Kadar “emas” Cape Verde terus naik—Spanyol dalam 14 pertandingan terakhir 13 menang, 1 seri, hanya ditahan Cape Verde

Di Piala Dunia 2026 Meksiko-Amerika Serikat-Kanada yang baru saja berakhir, tim Spanyol membuktikan apa itu dominasi melalui “badai megah” yang menyapu jagat sepak bola. Namun, saat Los Bunyol melaju ke final dan statistik berhenti pada “13 menang, 1 seri dalam 14 laga terakhir”, sebuah nama yang sedikit terasa “janggal” malah mencuri perhatian secara tak terduga—Cape Verde.
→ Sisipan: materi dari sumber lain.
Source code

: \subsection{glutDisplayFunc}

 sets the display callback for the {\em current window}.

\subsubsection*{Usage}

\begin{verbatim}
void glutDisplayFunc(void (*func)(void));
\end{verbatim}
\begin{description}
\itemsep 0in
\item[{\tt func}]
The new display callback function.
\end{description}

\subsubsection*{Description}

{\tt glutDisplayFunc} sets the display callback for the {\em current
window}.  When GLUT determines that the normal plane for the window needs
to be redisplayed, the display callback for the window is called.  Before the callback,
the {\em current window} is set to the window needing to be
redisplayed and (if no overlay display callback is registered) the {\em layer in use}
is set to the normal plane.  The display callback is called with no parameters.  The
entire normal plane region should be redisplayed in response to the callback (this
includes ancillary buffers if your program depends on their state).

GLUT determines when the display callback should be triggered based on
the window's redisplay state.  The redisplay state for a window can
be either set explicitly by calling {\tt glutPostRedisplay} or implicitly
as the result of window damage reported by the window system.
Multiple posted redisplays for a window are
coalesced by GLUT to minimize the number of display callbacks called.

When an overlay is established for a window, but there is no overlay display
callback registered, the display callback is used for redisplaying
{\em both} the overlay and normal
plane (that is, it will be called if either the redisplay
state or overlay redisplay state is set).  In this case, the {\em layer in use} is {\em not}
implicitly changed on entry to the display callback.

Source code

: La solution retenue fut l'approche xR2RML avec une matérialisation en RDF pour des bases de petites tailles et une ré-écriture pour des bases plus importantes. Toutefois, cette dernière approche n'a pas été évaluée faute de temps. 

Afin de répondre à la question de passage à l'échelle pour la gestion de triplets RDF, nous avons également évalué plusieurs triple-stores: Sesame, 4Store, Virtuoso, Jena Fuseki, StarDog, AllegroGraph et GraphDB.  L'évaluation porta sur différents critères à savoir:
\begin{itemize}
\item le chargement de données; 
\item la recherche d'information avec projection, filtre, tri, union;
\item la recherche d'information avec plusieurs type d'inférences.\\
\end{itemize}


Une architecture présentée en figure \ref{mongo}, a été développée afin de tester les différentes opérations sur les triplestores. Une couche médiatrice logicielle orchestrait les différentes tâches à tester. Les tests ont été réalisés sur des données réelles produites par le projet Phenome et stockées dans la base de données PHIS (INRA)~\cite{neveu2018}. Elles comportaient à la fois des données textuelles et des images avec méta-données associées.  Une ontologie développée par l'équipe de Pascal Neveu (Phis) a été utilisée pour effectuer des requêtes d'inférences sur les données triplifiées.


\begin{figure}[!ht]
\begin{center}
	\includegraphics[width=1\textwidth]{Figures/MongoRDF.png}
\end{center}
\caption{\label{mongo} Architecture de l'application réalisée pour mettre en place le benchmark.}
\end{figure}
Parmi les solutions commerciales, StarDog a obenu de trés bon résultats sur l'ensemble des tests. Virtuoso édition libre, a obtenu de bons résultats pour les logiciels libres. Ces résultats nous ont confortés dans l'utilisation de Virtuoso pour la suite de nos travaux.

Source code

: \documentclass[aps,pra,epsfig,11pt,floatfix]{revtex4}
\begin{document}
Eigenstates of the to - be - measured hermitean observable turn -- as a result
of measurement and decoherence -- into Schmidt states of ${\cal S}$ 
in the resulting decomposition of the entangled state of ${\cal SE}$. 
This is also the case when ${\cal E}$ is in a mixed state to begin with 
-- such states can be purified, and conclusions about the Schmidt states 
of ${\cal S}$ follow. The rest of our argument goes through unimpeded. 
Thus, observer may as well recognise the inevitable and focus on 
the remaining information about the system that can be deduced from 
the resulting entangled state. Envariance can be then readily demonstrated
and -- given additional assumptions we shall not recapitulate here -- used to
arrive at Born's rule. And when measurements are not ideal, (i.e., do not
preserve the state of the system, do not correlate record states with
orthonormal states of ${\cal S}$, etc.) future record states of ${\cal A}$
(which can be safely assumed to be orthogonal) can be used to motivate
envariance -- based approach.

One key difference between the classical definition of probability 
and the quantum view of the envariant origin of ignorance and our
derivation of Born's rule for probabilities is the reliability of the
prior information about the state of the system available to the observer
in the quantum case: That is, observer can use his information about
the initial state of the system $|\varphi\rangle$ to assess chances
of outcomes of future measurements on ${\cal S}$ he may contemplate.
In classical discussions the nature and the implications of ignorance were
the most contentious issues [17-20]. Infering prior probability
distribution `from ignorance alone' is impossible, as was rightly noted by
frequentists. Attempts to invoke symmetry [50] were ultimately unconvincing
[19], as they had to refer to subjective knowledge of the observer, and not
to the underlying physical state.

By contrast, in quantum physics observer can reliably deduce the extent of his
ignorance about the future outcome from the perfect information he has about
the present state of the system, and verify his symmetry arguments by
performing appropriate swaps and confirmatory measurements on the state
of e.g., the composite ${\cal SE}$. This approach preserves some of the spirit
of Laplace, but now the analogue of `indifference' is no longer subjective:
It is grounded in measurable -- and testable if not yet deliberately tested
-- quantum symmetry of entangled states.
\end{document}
Justru tim dari Afrika ini, pendatang baru Piala Dunia dengan populasi hanya sekitar 500 ribu jiwa, menahan Spanyol 0-0 pada laga pertama fase grup, sekaligus menciptakan kejutan terbesar pada turnamen tersebut.

Dan juga seri inilah yang membuat “kadar emas Cape Verde” menjadi bahan pembicaraan hangat penggemar sepak bola setelah pertandingan—bahkan jadi meme panas tahunan di dunia sepak bola.
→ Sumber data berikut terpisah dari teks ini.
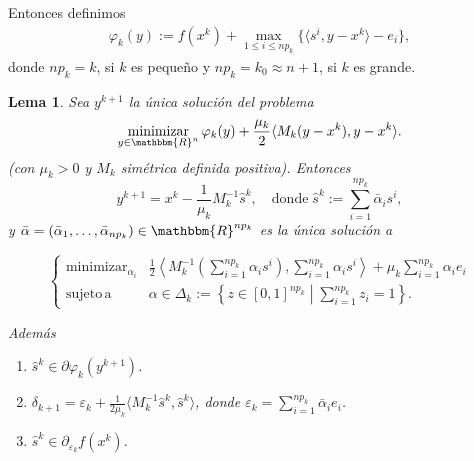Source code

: \documentclass[a4paper,12pt]{report}
\newcommand{\la}{\langle}
\newcommand{\ra}{\rangle}
\newcommand{\lla}{\left\la}
\newcommand{\rra}{\right\ra}
\newcommand{\RR}{\mathbbm{R}}
\newcommand{\Rn}{\RR^n}
\newcommand{\vep}{\varepsilon}
\newcommand{\vfi}{\varphi}
\newtheorem{lem}[teo]{Lema}
\begin{document}
Entonces definimos
\begin{eqnarray*}
\vfi_{k}(y):=f(x^k)+\max_{1\leq i\leq np_k}\{\la s^i,y-x^k\ra-e_i\},
\end{eqnarray*}
donde $np_k=k$, si $k$ es peque\~{n}o y $np_k=k_0\approx n+1$, si $k$ es grande.


\begin{lem}
Sea $y^{k+1}$ la \'unica soluci\'on del problema
\begin{equation}\label{problema1}
\mathop\mathrm{minimizar}_{y\in\Rn}\vfi_k(y)+\frac{\mu_k}{2}\la M_k(y-x^k),y-x^k\ra.
\end{equation}
(con $\mu_k>0$ y $M_k$ sim\'etrica definida positiva). Entonces
$$
y^{k+1}=x^k-\frac{1}{\mu_k}M_k^{-1}\hat{s}^k,\quad\mbox{donde}\;\hat{s}^k:=\sum_{i=1}^{np_k}\bar{\alpha}_i s^i,
$$
y $\bar{\alpha}=(\bar{\alpha}_1,\ldots,\bar{\alpha}_{np_k})\in\RR^{np_k}$ es la \'unica soluci\'on a

\begin{equation}\label{problema2}
\left\{
\begin{array}{cc}
\displaystyle\mathop{\mathrm{minimizar}}_{\alpha_i}&\displaystyle\frac{1}{2}\lla M_k^{-1}\left(\sum_{i=1}^{np_k}\alpha_i s^i\right),\sum_{i=1}^{np_k}\alpha_i s^i \rra+\mu_k\sum_{i=1}^{np_k}\alpha_i e_i\\[1cm]
\mathrm{sujeto\, a}&\alpha\in\Delta_k:=\left\{z\in[0,1]^{np_k}\;\left|\; \displaystyle{\sum_{i=1}^{np_k}}z_i=1\right\}.\right.
\end{array}
\right.
\end{equation}

Adem\'as
\begin{enumerate}
\item $\hat{s}^k\in\partial\vfi_k(y^{k+1})$.
\item $\delta_{k+1}=\vep_k+\frac{1}{2\mu_k}\la M_k^{-1}\hat{s}^k,\hat{s}^k\ra$, donde $\vep_k=\sum_{i=1}^{np_k}\bar\alpha_i e_i$.
\item $\hat{s}^k\in\partial_{\vep_k}f(x^k)$.
\end{enumerate}
\end{lem}
\end{document}
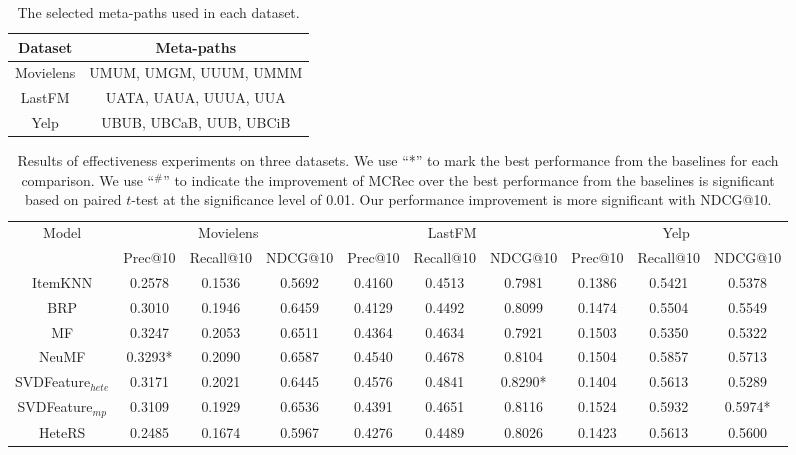 \begin{table}[t]%
\center
\normalsize
\caption{\label{tab_metapath} The selected meta-paths used in each dataset.}
{\begin{tabular}{|c||c|}
\hline
{Dataset} & {Meta-paths}\\
\hline
{Movielens} & {UMUM, UMGM, UUUM, UMMM}\\
\hline
{LastFM} & {UATA, UAUA, UUUA, UUA} \\
\hline
{Yelp} & {UBUB, UBCaB, UUB, UBCiB} \\
\hline
\end{tabular}}
\end{table}


\begin{table}[t]
\centering
\caption{\label{tab_Effectiveness} Results of effectiveness experiments on three datasets. We use ``*'' to mark the best performance from the baselines for each comparison. We use ``$^{\#}$'' to indicate the improvement of MCRec over the best performance from the baselines is significant based on paired $t$-test at the significance level of 0.01.
Our performance improvement is more significant with NDCG@10.}
{
\begin{tabular}{|c||c|c|c||c|c|c||c|c|c|}
\hline
\multirow{2}{*}{Model}&
\multicolumn{3}{c||}{Movielens}& \multicolumn{3}{c||}{LastFM} & \multicolumn{3}{c|}{Yelp}\\
\cline{2-10}
  & {Prec@10}&{Recall@10} & {NDCG@10} & {Prec@10}&{Recall@10} & {NDCG@10} & {Prec@10}&{Recall@10} & {NDCG@10}\\
\hline
\hline
{ItemKNN} & {0.2578} & {0.1536} & {0.5692} & {0.4160} & {0.4513} & {0.7981} & {0.1386} & {0.5421} & {0.5378}\\
\hline
{BRP} & {0.3010} & {0.1946} & {0.6459} & {0.4129} & {0.4492} & {0.8099} & {0.1474} & {0.5504} & {0.5549}\\
\hline
{MF} & {0.3247} & {0.2053} & {0.6511} & {0.4364} & {0.4634} & {0.7921} & {0.1503} & {0.5350} & {0.5322}\\
\hline
{NeuMF} & {0.3293*} & {0.2090} & {0.6587} & {0.4540} & {0.4678} & {0.8104} & {0.1504} & {0.5857} & {0.5713}\\
\hline
{SVDFeature$_{hete}$} & {0.3171} & {0.2021} & {0.6445} & {0.4576} & {0.4841} & {0.8290*} & {0.1404} & {0.5613} & {0.5289}\\
\hline
{SVDFeature$_{mp}$} & {0.3109} & {0.1929} & {0.6536} & {0.4391} & {0.4651} & {0.8116} & {0.1524} & {0.5932} & {0.5974*}\\
\hline
{HeteRS} & {0.2485} & {0.1674} & {0.5967} & {0.4276} & {0.4489} & {0.8026} & {0.1423} & {0.5613} & {0.5600}\\

\end{tabular}}
\end{table}
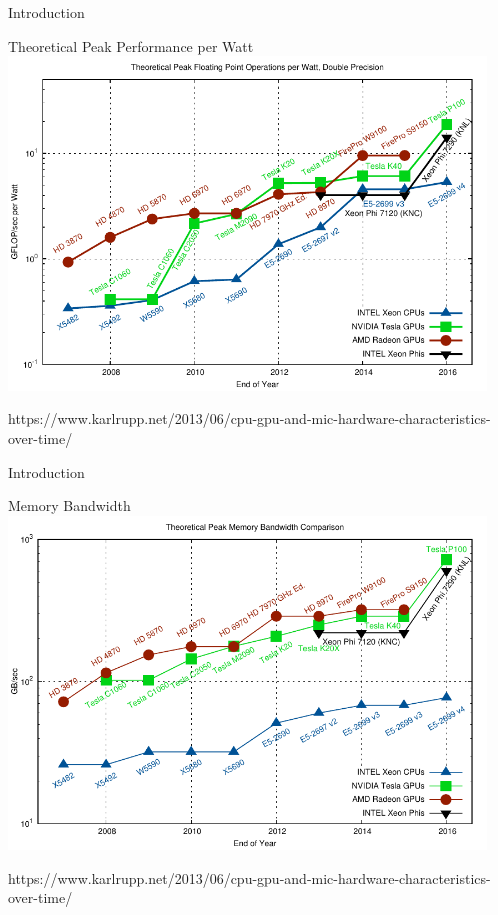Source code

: \begin{frame}{Introduction}
 \vspace*{-0.5cm}
 \begin{center}
  Theoretical Peak Performance per Watt \\
  \includegraphics[width=0.95\textwidth]{figures/gflops-per-watt-dp}
 \end{center}
 \vspace*{-0.5cm}
 {\tiny https://www.karlrupp.net/2013/06/cpu-gpu-and-mic-hardware-characteristics-over-time/ }
\end{frame}

\begin{frame}{Introduction}
 \vspace*{-0.5cm}
 \begin{center}
  Memory Bandwidth \\
  \includegraphics[width=0.95\textwidth]{figures/mem-bw}
 \end{center}
 \vspace*{-0.5cm}
 {\tiny https://www.karlrupp.net/2013/06/cpu-gpu-and-mic-hardware-characteristics-over-time/ }
\end{frame}

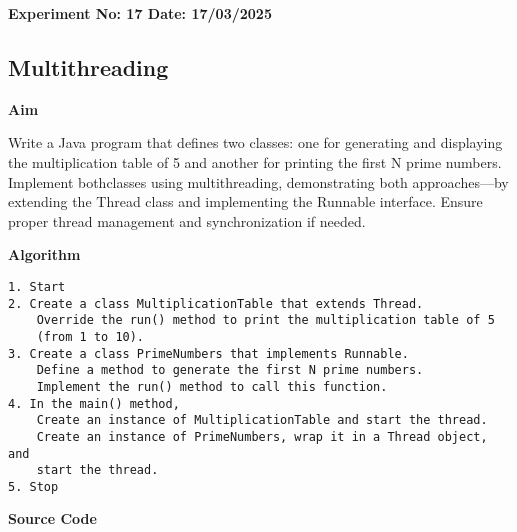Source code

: \textbf{Experiment No: 17 \hfill Date: 17/03/2025}

\begin{center}
    \Large \subsection*{Multithreading}
\end{center}

\textbf{Aim}
\vspace{0.5cm}

Write a Java program that defines two classes: one for generating and displaying the multiplication table of 5 and another for printing the first N prime numbers. Implement bothclasses using multithreading, demonstrating both approaches—by extending the Thread class and implementing the Runnable interface. Ensure proper thread management and synchronization if needed.

\vspace{0.5cm}
\textbf{Algorithm}
\vspace{0.5cm}
\begin{verbatim}
1. Start
2. Create a class MultiplicationTable that extends Thread.
    Override the run() method to print the multiplication table of 5 
    (from 1 to 10).
3. Create a class PrimeNumbers that implements Runnable.
    Define a method to generate the first N prime numbers.
    Implement the run() method to call this function.
4. In the main() method,
    Create an instance of MultiplicationTable and start the thread.
    Create an instance of PrimeNumbers, wrap it in a Thread object, and 
    start the thread.
5. Stop
\end{verbatim}

\vspace{0.5cm}
\textbf{Source Code}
Satu-satunya noda “Armada Tak Terkalahkan”

Menilik perjalanan Spanyol menuju babak final, angkanya nyaris menakutkan: dari Piala Eropa hingga Piala Dunia, dalam 14 pertandingan besar mereka meraih 13 kemenangan, hanya kehilangan 2 poin saat menghadapi Cape Verde. Di sepanjang periode itu, Spanyol menumbangkan Italia, Jerman, Prancis, dan sederet tim raksasa tradisional lainnya. Permainan menyerang mereka mengalir mulus, sementara pertahanan kokoh bagai benteng.

Namun justru melawan lawan yang terlihat paling lemah inilah “rekor sempurna” “Armada Tak Terkalahkan” meninggalkan satu-satunya celah. Karena itulah fans bercanda menyebut Cape Verde sebagai “uji coba emas yang sesungguhnya di Piala Dunia 2026”—soalnya bahkan Spanyol pun tak bisa mengalahkan mereka, bagaimana mungkin nilainya tidak tinggi?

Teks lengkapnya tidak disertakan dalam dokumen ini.